With each new Opik release, another component of fully automated agent optimization comes to life. Now, when you give the Agent Optimizer reference points for what good looks like, you can include cost and latency metrics and let the algorithm iterate to improve your system. And when it comes to monitoring AI application performance, new custom dashboards give you one central control plane to understand changes in quality, latency, cost, reliability, and more. Read on for details about these new features, plus new native tracing for n8n workflows, simplified no-code experimentation in the playground, and more.
Automatic Agent Optimization Enhancements
The Opik Agent Optimizer automatically improves agent performance by testing and refining tools, prompts, and decision logic against evaluation data, eliminating the need for manual trial and error.
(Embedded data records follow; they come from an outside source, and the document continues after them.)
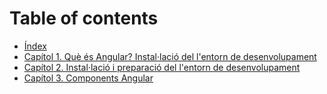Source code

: # Table of contents

* [Índex](book/intro.md)
* [Capítol 1. Què és Angular? Instal·lació del l'entorn de desenvolupament](book/chapter01.md)
* [Capítol 2. Instal·lació i preparació del l'entorn de desenvolupament](book/chapter02.md)
* [Capítol 3. Components Angular](book/chapter03.md)
<!--
* [Capítol 1. Format JSON i LocalStorage](book/chapter1.md)
* [Capítol 2. Components Angular](book/chapter2.md)
* [Capítol 3. Estils externs](book/chapter3.md)
* [Capítol 4. *Routing*](book/chapter4.md)
* [Capítol 5. Patró *MVC*](book/chapter5.md)
* [Capítol 6. Lectura d'un fitxer JSON](book/chapter6.md)
* [Capítol 7. Accés a un servei web (API REST)](book/chapter7.md)
* [Capítol 8. Firebase](book/chapter8.md)
* [Capítol 9. Guardes de ruta](book/chapter9.md)
* [Capítol 10. Workspace: una aplicació, múltiples GUI](book/chapter10.md)
* [Capítol 11. Publicació d'una aplicació Angular a GitHub Pages](book/chapter11.md)
-->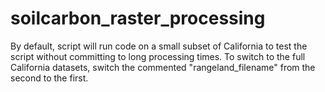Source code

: # soilcarbon_raster_processing

By default, script will run code on a small subset of California to test the script without committing to long processing times.  To switch to the full California datasets, switch the commented "rangeland_filename" from the second to the first.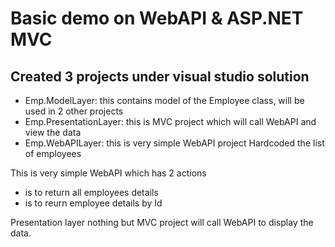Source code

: # Basic demo on WebAPI & ASP.NET MVC

## Created 3 projects under visual studio solution
* Emp.ModelLayer: this contains model of the Employee class, will be used in 2 other projects
* Emp.PresentationLayer: this is MVC project which will call WebAPI and view the data
* Emp.WebAPILayer: this is very simple WebAPI project
                  Hardcoded the list of employees
                 
This is very simple WebAPI which has 2 actions 
* is to return all employees details
* is to reurn employee details by Id
      
Presentation layer nothing but MVC project will call WebAPI to display the data.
Recent enhancements expand its capabilities with stronger workflows, more robust pipelines, and improved algorithm support:
- Automated cost & latency optimization: Automatically optimize agents using built-in cost and duration metrics.
- Training/validation dataset splits: Improve reliability by separating training and validation data to ensure optimizations generalize beyond a single dataset.
- New onboarding examples: Get started faster with example scripts for Microsoft Agent Framework and CrewAI that cover common optimization workflows.
- Improved workflows and algorithms: Benefit from smoother optimization flows, stronger multimodal support, and continued improvements across the Few-Shot, MetaPrompt, and GEPA optimizers for more consistent results.
Custom Dashboards

New custom dashboards in Opik let you create tailored views to track eval metrics, token usage, and cost across your projects and experiments, so you can tell at a glance whether changes improve your target metrics without introducing regressions. Combine data from logs, eval runs, and more into one central, fully customizable view with editable, pre-built templates and flexible widgets that you can customize to your preferences. Dashboards are currently in beta and will continue to evolve based on user feedback.
n8n Integration
Opik now supports native observability for n8n, the fast-growing open-source low-code agent and automation builder. With this integration, you can trace and debug your n8n-powered agent flows end-to-end, making it easier to understand execution paths, identify issues, and improve workflow reliability. The integration is built on OpenTelemetry and works with any OTEL-compatible backend, supporting open standards and flexible deployment environments.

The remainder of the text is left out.